今日も今日とて小夏と優真の特訓は続く。小夏が優真に勉強を教える時間が終わったところで、優真が小夏に水泳を教えるために海へやってきていた。既にどちらも水着に着替えていて、海で練習に励んでいる。

「小夏、お前まだ顔を水に浸けられないのかよ。俺の言った練習、ちゃんとやってるのか?」

「ううっ……だって、やっぱり怖いんだもん。溺れるって思っちゃって……」

「いやいやいや、怖いって言ったってだな、いつまでも逃げてるわけにも行かないんだぞ。大会までもう後三週間もねえんだから」

「分かってる、分かってるけど……」

小夏の方は相変わらず水に苦手意識があって、顔を水に浸けることもままならない。練習を続けていたおかげで基礎体力は維持できていたし、優真の体にもそれなりに慣れてはきているが、自由に泳げる、とまではまだまだ行かない。日一日と大会が迫ってきていて、小夏も優真も焦りの色を隠せない。小夏もやる気はあったものの、恐怖を乗り越えるには今一歩及ばない状態だった。

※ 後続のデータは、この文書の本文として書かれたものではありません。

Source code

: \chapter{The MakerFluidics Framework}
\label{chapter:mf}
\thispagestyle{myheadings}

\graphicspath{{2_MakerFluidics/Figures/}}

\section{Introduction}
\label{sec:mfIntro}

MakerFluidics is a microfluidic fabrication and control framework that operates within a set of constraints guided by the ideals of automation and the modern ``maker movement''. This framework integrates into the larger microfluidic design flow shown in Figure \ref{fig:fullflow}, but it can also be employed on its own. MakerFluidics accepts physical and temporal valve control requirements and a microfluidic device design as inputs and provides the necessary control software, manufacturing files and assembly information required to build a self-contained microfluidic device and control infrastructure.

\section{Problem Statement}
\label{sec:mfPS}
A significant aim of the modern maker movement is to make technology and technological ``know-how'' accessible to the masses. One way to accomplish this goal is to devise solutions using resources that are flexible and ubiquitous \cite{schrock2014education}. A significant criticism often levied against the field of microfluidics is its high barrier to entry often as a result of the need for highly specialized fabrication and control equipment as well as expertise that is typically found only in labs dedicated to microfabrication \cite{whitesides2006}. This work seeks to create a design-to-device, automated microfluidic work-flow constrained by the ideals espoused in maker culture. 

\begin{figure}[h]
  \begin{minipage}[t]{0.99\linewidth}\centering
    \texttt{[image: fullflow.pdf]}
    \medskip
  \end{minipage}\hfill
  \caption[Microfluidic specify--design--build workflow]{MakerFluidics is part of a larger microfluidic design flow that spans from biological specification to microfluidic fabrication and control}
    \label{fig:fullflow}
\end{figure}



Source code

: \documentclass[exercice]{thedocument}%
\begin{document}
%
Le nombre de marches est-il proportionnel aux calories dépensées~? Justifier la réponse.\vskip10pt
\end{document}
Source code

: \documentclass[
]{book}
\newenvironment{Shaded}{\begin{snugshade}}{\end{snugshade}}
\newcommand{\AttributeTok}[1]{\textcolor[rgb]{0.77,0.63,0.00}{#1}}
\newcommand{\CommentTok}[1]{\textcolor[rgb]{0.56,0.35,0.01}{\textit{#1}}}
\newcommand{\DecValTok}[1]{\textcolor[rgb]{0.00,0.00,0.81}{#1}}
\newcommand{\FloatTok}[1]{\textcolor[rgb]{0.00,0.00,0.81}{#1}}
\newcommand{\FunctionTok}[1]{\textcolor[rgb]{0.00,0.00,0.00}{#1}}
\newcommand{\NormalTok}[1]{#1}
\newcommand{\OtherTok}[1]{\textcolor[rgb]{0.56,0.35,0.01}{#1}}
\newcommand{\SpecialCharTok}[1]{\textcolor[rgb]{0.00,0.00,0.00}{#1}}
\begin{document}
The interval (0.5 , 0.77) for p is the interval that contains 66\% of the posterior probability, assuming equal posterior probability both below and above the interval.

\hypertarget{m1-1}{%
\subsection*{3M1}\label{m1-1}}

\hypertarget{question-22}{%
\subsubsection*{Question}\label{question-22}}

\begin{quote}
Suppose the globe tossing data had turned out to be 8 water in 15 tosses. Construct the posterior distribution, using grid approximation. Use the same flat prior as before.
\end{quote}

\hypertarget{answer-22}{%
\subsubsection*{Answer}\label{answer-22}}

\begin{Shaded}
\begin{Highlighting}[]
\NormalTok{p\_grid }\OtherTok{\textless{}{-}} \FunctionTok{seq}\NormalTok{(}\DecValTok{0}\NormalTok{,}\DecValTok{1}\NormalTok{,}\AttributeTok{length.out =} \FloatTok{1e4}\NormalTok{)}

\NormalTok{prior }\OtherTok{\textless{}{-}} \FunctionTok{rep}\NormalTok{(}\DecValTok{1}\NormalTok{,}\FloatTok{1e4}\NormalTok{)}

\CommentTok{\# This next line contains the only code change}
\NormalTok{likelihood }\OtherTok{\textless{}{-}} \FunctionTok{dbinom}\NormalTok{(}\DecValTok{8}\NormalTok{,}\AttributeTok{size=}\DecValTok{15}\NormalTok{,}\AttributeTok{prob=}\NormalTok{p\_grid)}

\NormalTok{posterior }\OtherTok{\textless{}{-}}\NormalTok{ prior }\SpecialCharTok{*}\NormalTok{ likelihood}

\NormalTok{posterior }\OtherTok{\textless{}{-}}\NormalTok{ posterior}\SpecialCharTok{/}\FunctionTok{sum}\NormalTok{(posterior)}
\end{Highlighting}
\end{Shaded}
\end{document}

「でも、優真くんだって。夏休みの宿題、ちゃんとやってなかったでしょ」

「うぐっ、そ、それは……」

「本番はわたしが側で教えてあげるってわけには行かないから、しっかりこなしてよね」

「……ちぇっ、なんだよ。耳が痛いこと言ってくれるぜ」

優真の方もやっぱりはかどっておらず、小夏から言われた夏休みの宿題も滞りがちだった。毎日のように出される塾の宿題だけで手一杯ということもあったけれど、やっぱり勉強の習慣が身に付いていないことが一番大きかった。こちらも全国学力テストまでの期日は刻一刻と迫ってきている。塾の講義も日に日にレベルが上がってきていて、優真は頭痛と寝不足に悩まされる日々が続いていた。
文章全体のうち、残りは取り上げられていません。